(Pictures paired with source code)
::::

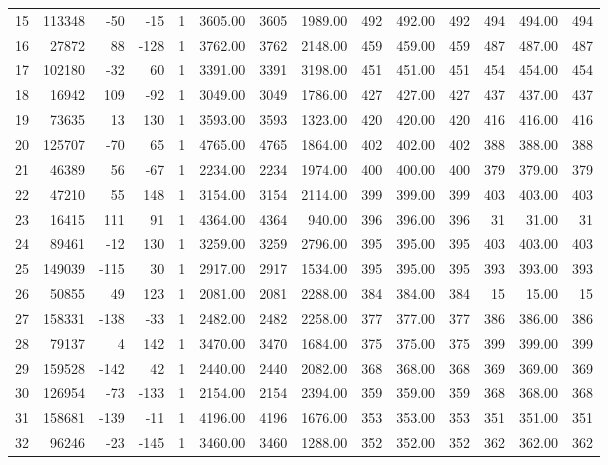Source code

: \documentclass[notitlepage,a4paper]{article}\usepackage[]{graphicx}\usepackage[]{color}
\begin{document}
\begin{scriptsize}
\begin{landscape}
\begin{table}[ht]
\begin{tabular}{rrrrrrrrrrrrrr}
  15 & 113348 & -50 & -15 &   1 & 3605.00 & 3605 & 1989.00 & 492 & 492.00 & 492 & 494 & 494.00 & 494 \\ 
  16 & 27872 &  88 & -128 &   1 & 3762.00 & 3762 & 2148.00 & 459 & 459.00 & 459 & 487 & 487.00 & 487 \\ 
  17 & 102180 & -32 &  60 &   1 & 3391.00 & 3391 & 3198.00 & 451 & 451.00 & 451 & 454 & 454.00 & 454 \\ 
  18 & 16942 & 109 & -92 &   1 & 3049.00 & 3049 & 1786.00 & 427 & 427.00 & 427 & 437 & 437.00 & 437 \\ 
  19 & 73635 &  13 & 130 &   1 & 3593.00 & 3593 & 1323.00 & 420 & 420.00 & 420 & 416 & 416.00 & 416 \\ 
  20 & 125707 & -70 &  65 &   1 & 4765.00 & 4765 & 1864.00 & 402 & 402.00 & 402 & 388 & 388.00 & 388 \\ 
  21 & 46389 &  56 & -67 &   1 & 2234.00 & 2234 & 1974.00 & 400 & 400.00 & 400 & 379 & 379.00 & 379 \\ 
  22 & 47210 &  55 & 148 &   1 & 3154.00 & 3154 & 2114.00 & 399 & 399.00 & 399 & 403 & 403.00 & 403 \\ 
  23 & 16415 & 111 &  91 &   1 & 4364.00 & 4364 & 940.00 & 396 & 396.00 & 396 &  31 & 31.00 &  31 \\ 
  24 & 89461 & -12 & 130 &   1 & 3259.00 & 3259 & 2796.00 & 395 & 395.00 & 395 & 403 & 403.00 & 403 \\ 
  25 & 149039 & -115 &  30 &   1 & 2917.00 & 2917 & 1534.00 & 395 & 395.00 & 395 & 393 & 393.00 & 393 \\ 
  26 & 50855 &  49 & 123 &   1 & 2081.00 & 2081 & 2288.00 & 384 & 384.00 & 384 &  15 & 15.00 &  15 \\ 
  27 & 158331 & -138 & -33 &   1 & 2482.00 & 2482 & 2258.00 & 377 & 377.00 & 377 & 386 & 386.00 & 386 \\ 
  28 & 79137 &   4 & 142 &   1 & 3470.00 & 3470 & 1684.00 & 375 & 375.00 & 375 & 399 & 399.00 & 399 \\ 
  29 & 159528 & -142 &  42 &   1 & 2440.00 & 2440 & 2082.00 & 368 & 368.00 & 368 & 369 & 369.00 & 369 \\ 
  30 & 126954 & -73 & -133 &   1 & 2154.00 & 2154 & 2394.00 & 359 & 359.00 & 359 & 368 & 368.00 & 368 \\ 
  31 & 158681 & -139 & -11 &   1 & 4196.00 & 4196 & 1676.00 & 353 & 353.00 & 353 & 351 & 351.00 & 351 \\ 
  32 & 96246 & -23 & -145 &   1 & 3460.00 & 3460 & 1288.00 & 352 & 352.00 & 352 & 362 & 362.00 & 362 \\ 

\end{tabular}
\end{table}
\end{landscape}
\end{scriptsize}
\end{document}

::::

### Task objective
Look through the entries above and copy each line that has "tabular" in it.

### Your response
\begin{tabular}{rrrrrrrrrrrrrr}
\end{tabular}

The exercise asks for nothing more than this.